((

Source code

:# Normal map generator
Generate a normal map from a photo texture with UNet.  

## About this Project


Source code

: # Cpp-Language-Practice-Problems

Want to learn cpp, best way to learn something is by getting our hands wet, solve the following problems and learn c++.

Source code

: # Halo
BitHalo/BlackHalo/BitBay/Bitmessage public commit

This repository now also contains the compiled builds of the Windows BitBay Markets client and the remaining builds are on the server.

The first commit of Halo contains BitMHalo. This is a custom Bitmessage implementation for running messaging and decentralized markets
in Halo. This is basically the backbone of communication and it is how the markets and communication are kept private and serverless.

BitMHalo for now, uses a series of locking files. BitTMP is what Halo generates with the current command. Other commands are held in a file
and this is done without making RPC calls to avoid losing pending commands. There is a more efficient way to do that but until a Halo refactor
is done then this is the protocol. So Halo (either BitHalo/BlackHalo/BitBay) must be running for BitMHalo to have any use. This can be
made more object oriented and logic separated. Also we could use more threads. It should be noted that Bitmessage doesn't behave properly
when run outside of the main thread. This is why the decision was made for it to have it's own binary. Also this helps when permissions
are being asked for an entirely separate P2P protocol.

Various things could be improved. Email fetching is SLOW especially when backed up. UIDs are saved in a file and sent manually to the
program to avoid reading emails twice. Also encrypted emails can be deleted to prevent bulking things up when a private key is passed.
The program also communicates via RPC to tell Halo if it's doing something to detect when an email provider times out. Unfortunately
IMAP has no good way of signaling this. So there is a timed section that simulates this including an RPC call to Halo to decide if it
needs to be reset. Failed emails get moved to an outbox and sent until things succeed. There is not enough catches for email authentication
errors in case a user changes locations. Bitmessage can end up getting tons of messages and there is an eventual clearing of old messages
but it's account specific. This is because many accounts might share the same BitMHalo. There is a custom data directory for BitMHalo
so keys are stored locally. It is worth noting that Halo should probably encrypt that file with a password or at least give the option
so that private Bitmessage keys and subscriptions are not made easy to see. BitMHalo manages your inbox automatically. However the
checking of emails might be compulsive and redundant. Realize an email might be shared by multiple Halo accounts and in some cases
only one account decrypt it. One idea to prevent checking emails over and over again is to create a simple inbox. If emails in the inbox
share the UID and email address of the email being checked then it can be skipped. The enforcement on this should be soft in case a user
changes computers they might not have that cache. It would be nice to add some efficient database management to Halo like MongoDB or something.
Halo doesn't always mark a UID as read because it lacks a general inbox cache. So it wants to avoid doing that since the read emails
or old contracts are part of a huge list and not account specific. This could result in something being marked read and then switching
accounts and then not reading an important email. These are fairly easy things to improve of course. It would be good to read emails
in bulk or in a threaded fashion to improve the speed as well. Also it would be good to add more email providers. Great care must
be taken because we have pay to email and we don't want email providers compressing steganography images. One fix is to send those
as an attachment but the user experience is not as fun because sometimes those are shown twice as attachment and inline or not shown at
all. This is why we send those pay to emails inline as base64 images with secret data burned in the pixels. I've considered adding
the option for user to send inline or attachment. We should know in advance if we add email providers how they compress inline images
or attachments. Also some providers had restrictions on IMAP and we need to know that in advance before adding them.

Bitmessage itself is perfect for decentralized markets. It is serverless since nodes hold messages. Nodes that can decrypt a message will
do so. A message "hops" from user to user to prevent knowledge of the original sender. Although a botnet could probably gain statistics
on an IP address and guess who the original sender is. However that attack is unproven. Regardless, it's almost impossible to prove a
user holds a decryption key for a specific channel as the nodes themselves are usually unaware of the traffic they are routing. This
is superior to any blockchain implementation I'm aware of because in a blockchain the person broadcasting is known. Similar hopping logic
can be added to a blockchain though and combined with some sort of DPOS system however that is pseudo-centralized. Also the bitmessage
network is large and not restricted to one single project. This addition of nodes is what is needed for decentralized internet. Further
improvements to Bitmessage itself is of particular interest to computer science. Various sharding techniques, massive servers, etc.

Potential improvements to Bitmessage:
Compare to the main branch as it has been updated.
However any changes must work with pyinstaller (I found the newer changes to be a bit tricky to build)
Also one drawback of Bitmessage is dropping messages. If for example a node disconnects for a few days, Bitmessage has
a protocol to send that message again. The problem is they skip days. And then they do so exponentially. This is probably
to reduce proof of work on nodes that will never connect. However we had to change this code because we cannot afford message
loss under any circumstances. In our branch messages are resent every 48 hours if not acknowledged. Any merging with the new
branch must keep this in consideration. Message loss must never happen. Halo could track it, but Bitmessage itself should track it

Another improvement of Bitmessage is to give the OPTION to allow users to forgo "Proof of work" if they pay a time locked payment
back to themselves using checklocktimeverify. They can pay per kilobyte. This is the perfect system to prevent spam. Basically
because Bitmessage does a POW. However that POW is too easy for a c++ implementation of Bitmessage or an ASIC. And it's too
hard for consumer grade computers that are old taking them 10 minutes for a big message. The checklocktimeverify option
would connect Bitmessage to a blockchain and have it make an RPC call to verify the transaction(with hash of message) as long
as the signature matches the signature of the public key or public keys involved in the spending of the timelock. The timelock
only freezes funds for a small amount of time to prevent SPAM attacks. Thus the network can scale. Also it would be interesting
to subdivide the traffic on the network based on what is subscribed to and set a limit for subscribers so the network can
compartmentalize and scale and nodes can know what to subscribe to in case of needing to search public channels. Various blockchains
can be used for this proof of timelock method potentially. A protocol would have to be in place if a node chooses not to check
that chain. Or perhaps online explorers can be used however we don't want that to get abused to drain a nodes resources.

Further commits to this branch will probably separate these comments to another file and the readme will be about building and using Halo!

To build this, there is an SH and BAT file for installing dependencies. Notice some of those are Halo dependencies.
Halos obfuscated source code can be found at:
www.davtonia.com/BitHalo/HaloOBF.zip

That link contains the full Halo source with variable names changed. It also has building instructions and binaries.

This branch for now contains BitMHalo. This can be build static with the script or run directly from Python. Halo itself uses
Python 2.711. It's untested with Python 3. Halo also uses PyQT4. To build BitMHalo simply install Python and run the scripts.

))

Work to be completed => Could you reproduce every record exactly as written?

Written reply =>
Source code

:# Normal map generator
Generate a normal map from a photo texture with UNet.  

## About this Project


Source code

: # Cpp-Language-Practice-Problems

Want to learn cpp, best way to learn something is by getting our hands wet, solve the following problems and learn c++.

Source code

: # Halo
BitHalo/BlackHalo/BitBay/Bitmessage public commit

This repository now also contains the compiled builds of the Windows BitBay Markets client and the remaining builds are on the server.

The first commit of Halo contains BitMHalo. This is a custom Bitmessage implementation for running messaging and decentralized markets
in Halo. This is basically the backbone of communication and it is how the markets and communication are kept private and serverless.

BitMHalo for now, uses a series of locking files. BitTMP is what Halo generates with the current command. Other commands are held in a file
and this is done without making RPC calls to avoid losing pending commands. There is a more efficient way to do that but until a Halo refactor
is done then this is the protocol. So Halo (either BitHalo/BlackHalo/BitBay) must be running for BitMHalo to have any use. This can be
made more object oriented and logic separated. Also we could use more threads. It should be noted that Bitmessage doesn't behave properly
when run outside of the main thread. This is why the decision was made for it to have it's own binary. Also this helps when permissions
are being asked for an entirely separate P2P protocol.

Various things could be improved. Email fetching is SLOW especially when backed up. UIDs are saved in a file and sent manually to the
program to avoid reading emails twice. Also encrypted emails can be deleted to prevent bulking things up when a private key is passed.
The program also communicates via RPC to tell Halo if it's doing something to detect when an email provider times out. Unfortunately
IMAP has no good way of signaling this. So there is a timed section that simulates this including an RPC call to Halo to decide if it
needs to be reset. Failed emails get moved to an outbox and sent until things succeed. There is not enough catches for email authentication
errors in case a user changes locations. Bitmessage can end up getting tons of messages and there is an eventual clearing of old messages
but it's account specific. This is because many accounts might share the same BitMHalo. There is a custom data directory for BitMHalo
so keys are stored locally. It is worth noting that Halo should probably encrypt that file with a password or at least give the option
so that private Bitmessage keys and subscriptions are not made easy to see. BitMHalo manages your inbox automatically. However the
checking of emails might be compulsive and redundant. Realize an email might be shared by multiple Halo accounts and in some cases
only one account decrypt it. One idea to prevent checking emails over and over again is to create a simple inbox. If emails in the inbox
share the UID and email address of the email being checked then it can be skipped. The enforcement on this should be soft in case a user
changes computers they might not have that cache. It would be nice to add some efficient database management to Halo like MongoDB or something.
Halo doesn't always mark a UID as read because it lacks a general inbox cache. So it wants to avoid doing that since the read emails
or old contracts are part of a huge list and not account specific. This could result in something being marked read and then switching
accounts and then not reading an important email. These are fairly easy things to improve of course. It would be good to read emails
in bulk or in a threaded fashion to improve the speed as well. Also it would be good to add more email providers. Great care must
be taken because we have pay to email and we don't want email providers compressing steganography images. One fix is to send those
as an attachment but the user experience is not as fun because sometimes those are shown twice as attachment and inline or not shown at
all. This is why we send those pay to emails inline as base64 images with secret data burned in the pixels. I've considered adding
the option for user to send inline or attachment. We should know in advance if we add email providers how they compress inline images
or attachments. Also some providers had restrictions on IMAP and we need to know that in advance before adding them.

Bitmessage itself is perfect for decentralized markets. It is serverless since nodes hold messages. Nodes that can decrypt a message will
do so. A message "hops" from user to user to prevent knowledge of the original sender. Although a botnet could probably gain statistics
on an IP address and guess who the original sender is. However that attack is unproven. Regardless, it's almost impossible to prove a
user holds a decryption key for a specific channel as the nodes themselves are usually unaware of the traffic they are routing. This
is superior to any blockchain implementation I'm aware of because in a blockchain the person broadcasting is known. Similar hopping logic
can be added to a blockchain though and combined with some sort of DPOS system however that is pseudo-centralized. Also the bitmessage
network is large and not restricted to one single project. This addition of nodes is what is needed for decentralized internet. Further
improvements to Bitmessage itself is of particular interest to computer science. Various sharding techniques, massive servers, etc.

Potential improvements to Bitmessage:
Compare to the main branch as it has been updated.
However any changes must work with pyinstaller (I found the newer changes to be a bit tricky to build)
Also one drawback of Bitmessage is dropping messages. If for example a node disconnects for a few days, Bitmessage has
a protocol to send that message again. The problem is they skip days. And then they do so exponentially. This is probably
to reduce proof of work on nodes that will never connect. However we had to change this code because we cannot afford message
loss under any circumstances. In our branch messages are resent every 48 hours if not acknowledged. Any merging with the new
branch must keep this in consideration. Message loss must never happen. Halo could track it, but Bitmessage itself should track it

Another improvement of Bitmessage is to give the OPTION to allow users to forgo "Proof of work" if they pay a time locked payment
back to themselves using checklocktimeverify. They can pay per kilobyte. This is the perfect system to prevent spam. Basically
because Bitmessage does a POW. However that POW is too easy for a c++ implementation of Bitmessage or an ASIC. And it's too
hard for consumer grade computers that are old taking them 10 minutes for a big message. The checklocktimeverify option
would connect Bitmessage to a blockchain and have it make an RPC call to verify the transaction(with hash of message) as long
as the signature matches the signature of the public key or public keys involved in the spending of the timelock. The timelock
only freezes funds for a small amount of time to prevent SPAM attacks. Thus the network can scale. Also it would be interesting
to subdivide the traffic on the network based on what is subscribed to and set a limit for subscribers so the network can
compartmentalize and scale and nodes can know what to subscribe to in case of needing to search public channels. Various blockchains
can be used for this proof of timelock method potentially. A protocol would have to be in place if a node chooses not to check
that chain. Or perhaps online explorers can be used however we don't want that to get abused to drain a nodes resources.

Further commits to this branch will probably separate these comments to another file and the readme will be about building and using Halo!

To build this, there is an SH and BAT file for installing dependencies. Notice some of those are Halo dependencies.
Halos obfuscated source code can be found at:
www.davtonia.com/BitHalo/HaloOBF.zip

That link contains the full Halo source with variable names changed. It also has building instructions and binaries.

This branch for now contains BitMHalo. This can be build static with the script or run directly from Python. Halo itself uses
Python 2.711. It's untested with Python 3. Halo also uses PyQT4. To build BitMHalo simply install Python and run the scripts.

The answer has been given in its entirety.